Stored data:
::::::::

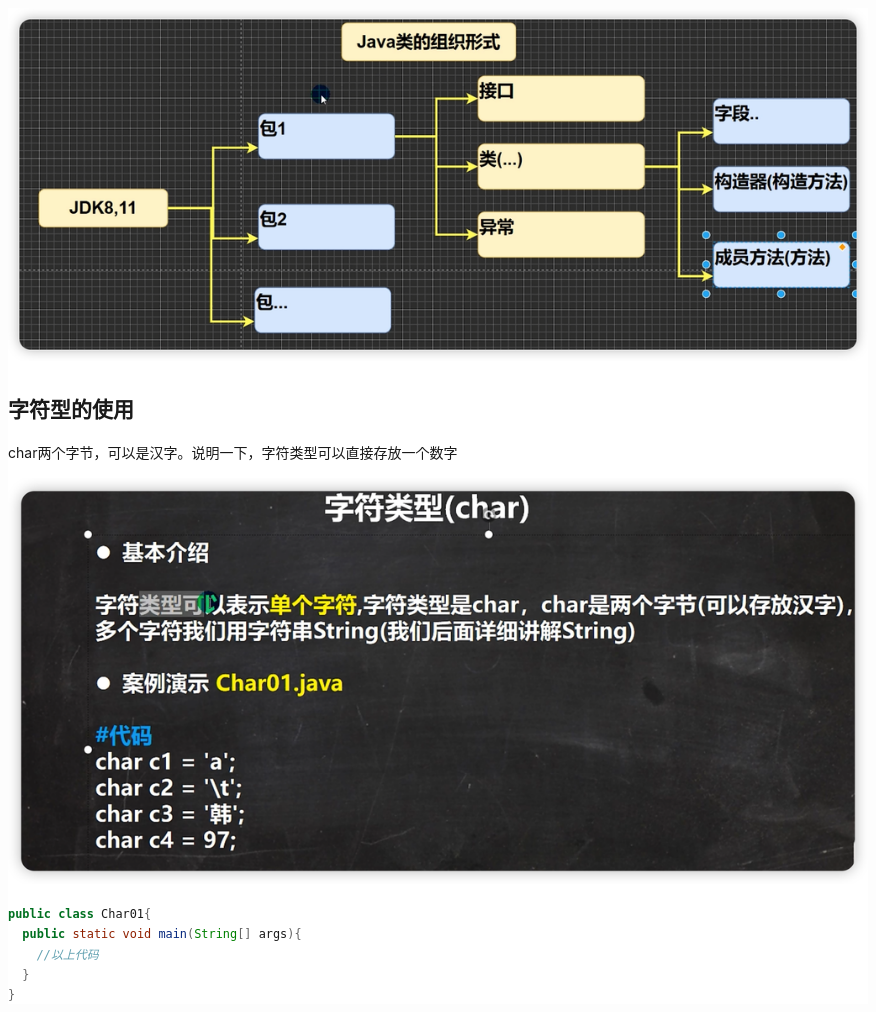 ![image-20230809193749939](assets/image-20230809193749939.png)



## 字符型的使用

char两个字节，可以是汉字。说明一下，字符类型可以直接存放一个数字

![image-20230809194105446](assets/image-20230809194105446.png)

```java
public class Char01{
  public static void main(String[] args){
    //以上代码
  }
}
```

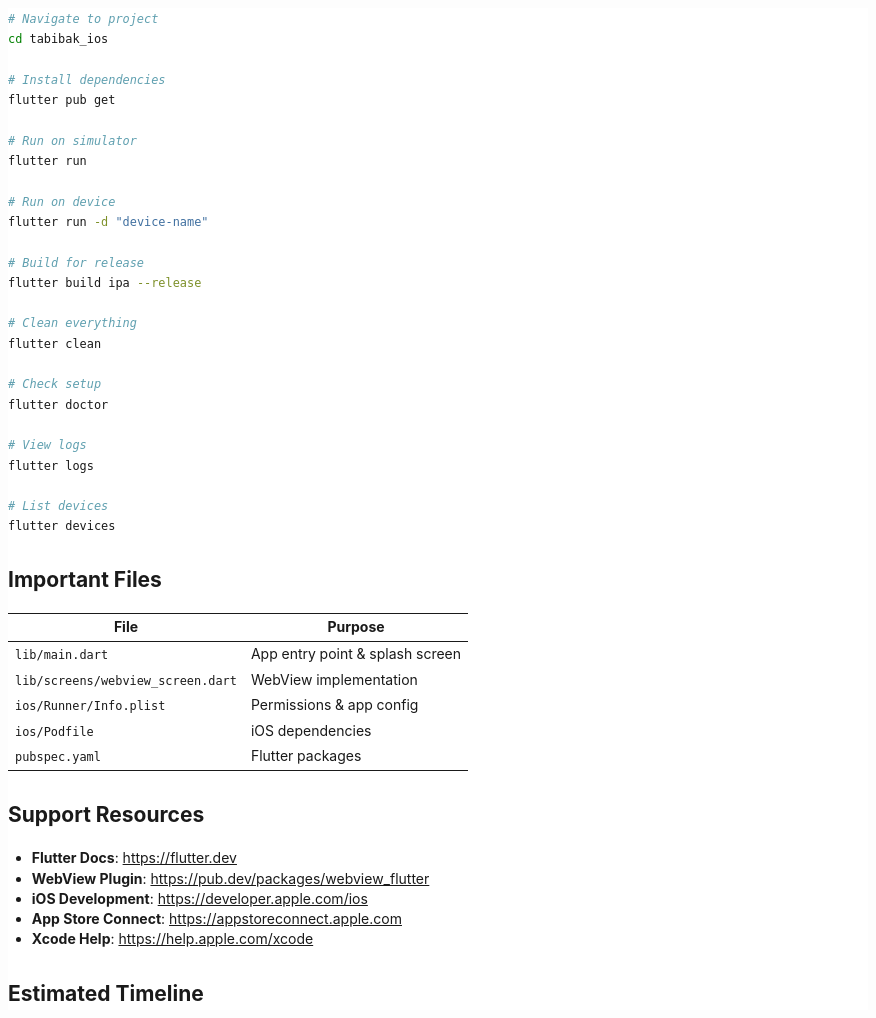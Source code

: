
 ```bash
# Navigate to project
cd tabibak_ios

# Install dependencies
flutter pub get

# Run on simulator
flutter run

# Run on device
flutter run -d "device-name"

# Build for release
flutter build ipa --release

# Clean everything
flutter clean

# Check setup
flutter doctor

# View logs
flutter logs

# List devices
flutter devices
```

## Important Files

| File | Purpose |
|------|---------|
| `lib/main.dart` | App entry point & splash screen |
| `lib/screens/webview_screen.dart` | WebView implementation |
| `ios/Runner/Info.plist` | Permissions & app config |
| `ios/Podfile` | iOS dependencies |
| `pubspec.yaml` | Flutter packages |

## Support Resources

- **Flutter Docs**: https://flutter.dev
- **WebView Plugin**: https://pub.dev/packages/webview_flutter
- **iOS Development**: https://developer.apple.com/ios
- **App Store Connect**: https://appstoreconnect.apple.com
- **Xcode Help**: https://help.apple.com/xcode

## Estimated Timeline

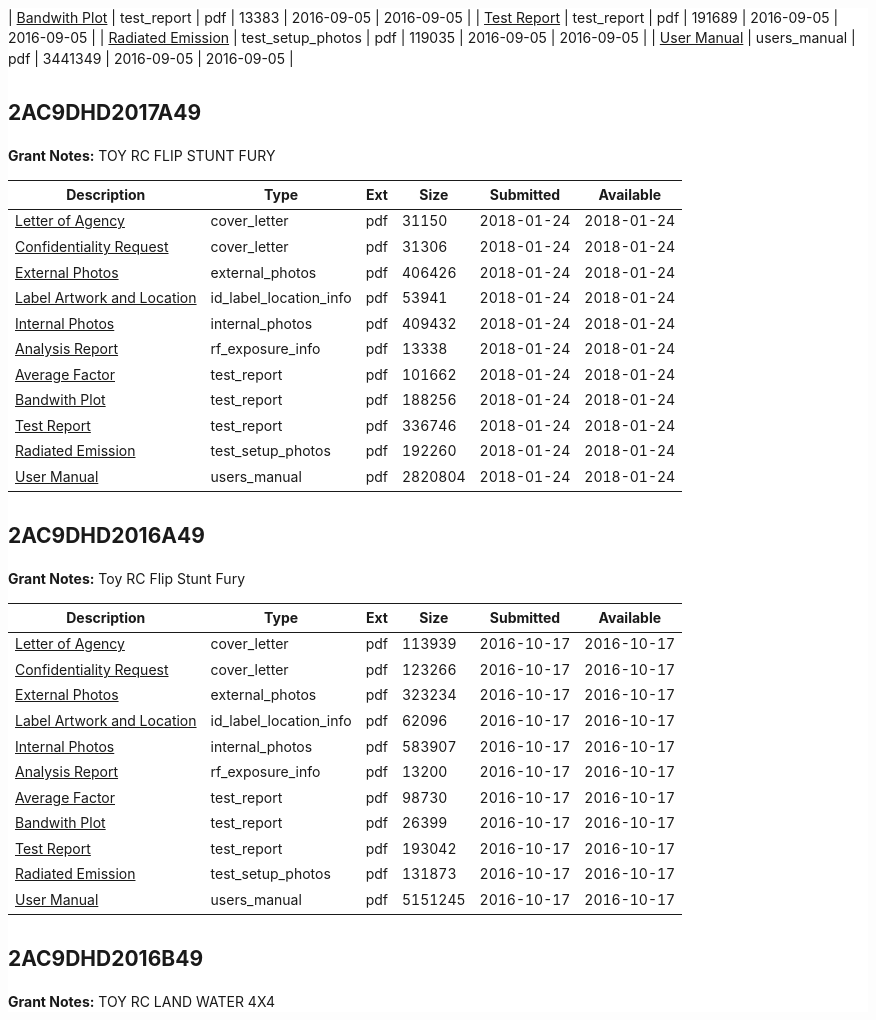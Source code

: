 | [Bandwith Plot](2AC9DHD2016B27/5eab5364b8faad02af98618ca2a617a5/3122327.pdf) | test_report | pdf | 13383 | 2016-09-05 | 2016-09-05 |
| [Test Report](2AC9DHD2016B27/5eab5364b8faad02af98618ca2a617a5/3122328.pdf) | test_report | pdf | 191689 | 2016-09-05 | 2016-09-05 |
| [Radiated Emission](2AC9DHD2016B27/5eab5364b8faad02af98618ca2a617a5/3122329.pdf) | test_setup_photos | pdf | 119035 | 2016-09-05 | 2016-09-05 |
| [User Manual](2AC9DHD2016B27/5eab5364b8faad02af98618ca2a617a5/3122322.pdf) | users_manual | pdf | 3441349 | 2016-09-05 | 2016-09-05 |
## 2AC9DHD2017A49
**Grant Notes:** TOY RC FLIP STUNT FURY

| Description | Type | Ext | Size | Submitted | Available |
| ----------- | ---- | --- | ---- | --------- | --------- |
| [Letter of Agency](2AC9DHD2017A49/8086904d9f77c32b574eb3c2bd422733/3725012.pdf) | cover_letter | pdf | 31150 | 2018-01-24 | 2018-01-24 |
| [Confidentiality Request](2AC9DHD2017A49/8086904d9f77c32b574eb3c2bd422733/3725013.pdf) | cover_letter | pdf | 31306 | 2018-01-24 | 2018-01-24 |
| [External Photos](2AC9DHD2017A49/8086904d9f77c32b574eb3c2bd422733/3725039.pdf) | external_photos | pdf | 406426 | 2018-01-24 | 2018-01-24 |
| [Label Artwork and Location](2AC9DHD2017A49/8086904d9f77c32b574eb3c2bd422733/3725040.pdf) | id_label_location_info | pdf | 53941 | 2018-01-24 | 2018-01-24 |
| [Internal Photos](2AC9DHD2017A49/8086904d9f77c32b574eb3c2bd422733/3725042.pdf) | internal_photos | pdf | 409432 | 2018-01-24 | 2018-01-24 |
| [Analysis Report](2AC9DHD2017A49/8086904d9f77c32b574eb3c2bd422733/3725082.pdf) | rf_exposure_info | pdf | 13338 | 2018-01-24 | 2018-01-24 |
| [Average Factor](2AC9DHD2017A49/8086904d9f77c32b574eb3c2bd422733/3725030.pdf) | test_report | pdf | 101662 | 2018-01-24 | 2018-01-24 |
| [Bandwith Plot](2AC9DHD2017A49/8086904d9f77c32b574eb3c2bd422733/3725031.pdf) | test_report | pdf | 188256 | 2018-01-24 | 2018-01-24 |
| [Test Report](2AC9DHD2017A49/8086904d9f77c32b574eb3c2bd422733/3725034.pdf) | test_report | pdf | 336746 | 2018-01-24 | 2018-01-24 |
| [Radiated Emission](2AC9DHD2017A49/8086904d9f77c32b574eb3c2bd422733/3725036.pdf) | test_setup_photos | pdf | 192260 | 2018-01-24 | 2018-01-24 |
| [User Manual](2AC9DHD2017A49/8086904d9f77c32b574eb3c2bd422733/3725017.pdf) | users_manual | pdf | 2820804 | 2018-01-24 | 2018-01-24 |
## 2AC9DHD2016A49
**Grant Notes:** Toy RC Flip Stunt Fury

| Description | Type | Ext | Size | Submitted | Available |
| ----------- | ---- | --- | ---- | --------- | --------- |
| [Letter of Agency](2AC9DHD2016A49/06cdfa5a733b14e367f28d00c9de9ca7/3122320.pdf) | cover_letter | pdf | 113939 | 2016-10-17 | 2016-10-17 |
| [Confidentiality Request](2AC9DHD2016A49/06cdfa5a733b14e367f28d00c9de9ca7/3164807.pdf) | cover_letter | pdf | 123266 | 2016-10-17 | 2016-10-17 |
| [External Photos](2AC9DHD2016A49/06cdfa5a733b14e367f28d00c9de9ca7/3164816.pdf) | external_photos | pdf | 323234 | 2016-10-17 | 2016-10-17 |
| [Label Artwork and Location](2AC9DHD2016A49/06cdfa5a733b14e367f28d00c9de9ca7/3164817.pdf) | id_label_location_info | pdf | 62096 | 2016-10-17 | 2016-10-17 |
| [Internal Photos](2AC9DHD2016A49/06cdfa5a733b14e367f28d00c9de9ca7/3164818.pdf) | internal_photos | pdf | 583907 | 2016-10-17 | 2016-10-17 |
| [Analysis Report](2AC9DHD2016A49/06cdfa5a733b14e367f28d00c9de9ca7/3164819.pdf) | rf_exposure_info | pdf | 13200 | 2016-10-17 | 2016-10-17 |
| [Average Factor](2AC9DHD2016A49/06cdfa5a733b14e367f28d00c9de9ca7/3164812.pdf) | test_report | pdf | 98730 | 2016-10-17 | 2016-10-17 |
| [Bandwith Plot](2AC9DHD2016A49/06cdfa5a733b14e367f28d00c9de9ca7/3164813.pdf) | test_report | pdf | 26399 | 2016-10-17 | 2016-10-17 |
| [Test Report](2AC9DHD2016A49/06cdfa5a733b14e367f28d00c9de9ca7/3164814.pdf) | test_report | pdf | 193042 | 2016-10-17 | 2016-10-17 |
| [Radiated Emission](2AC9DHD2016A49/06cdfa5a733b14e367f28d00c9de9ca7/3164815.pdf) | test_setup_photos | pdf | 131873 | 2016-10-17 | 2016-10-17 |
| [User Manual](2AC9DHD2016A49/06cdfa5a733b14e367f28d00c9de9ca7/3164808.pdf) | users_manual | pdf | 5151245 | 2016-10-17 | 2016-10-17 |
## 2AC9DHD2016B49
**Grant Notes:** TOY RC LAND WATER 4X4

::::::::

Task objective: The answer is the lines above between the line holding "336746 | 2018-01-24 | 2018-01-24 |" and the line holding "5151245 | 2016-10-17 | 2016-10-17 |", inclusive, each written out exactly, and no others.

Result below:
| [Test Report](2AC9DHD2017A49/8086904d9f77c32b574eb3c2bd422733/3725034.pdf) | test_report | pdf | 336746 | 2018-01-24 | 2018-01-24 |
| [Radiated Emission](2AC9DHD2017A49/8086904d9f77c32b574eb3c2bd422733/3725036.pdf) | test_setup_photos | pdf | 192260 | 2018-01-24 | 2018-01-24 |
| [User Manual](2AC9DHD2017A49/8086904d9f77c32b574eb3c2bd422733/3725017.pdf) | users_manual | pdf | 2820804 | 2018-01-24 | 2018-01-24 |
## 2AC9DHD2016A49
**Grant Notes:** Toy RC Flip Stunt Fury

| Description | Type | Ext | Size | Submitted | Available |
| ----------- | ---- | --- | ---- | --------- | --------- |
| [Letter of Agency](2AC9DHD2016A49/06cdfa5a733b14e367f28d00c9de9ca7/3122320.pdf) | cover_letter | pdf | 113939 | 2016-10-17 | 2016-10-17 |
| [Confidentiality Request](2AC9DHD2016A49/06cdfa5a733b14e367f28d00c9de9ca7/3164807.pdf) | cover_letter | pdf | 123266 | 2016-10-17 | 2016-10-17 |
| [External Photos](2AC9DHD2016A49/06cdfa5a733b14e367f28d00c9de9ca7/3164816.pdf) | external_photos | pdf | 323234 | 2016-10-17 | 2016-10-17 |
| [Label Artwork and Location](2AC9DHD2016A49/06cdfa5a733b14e367f28d00c9de9ca7/3164817.pdf) | id_label_location_info | pdf | 62096 | 2016-10-17 | 2016-10-17 |
| [Internal Photos](2AC9DHD2016A49/06cdfa5a733b14e367f28d00c9de9ca7/3164818.pdf) | internal_photos | pdf | 583907 | 2016-10-17 | 2016-10-17 |
| [Analysis Report](2AC9DHD2016A49/06cdfa5a733b14e367f28d00c9de9ca7/3164819.pdf) | rf_exposure_info | pdf | 13200 | 2016-10-17 | 2016-10-17 |
| [Average Factor](2AC9DHD2016A49/06cdfa5a733b14e367f28d00c9de9ca7/3164812.pdf) | test_report | pdf | 98730 | 2016-10-17 | 2016-10-17 |
| [Bandwith Plot](2AC9DHD2016A49/06cdfa5a733b14e367f28d00c9de9ca7/3164813.pdf) | test_report | pdf | 26399 | 2016-10-17 | 2016-10-17 |
| [Test Report](2AC9DHD2016A49/06cdfa5a733b14e367f28d00c9de9ca7/3164814.pdf) | test_report | pdf | 193042 | 2016-10-17 | 2016-10-17 |
| [Radiated Emission](2AC9DHD2016A49/06cdfa5a733b14e367f28d00c9de9ca7/3164815.pdf) | test_setup_photos | pdf | 131873 | 2016-10-17 | 2016-10-17 |
| [User Manual](2AC9DHD2016A49/06cdfa5a733b14e367f28d00c9de9ca7/3164808.pdf) | users_manual | pdf | 5151245 | 2016-10-17 | 2016-10-17 |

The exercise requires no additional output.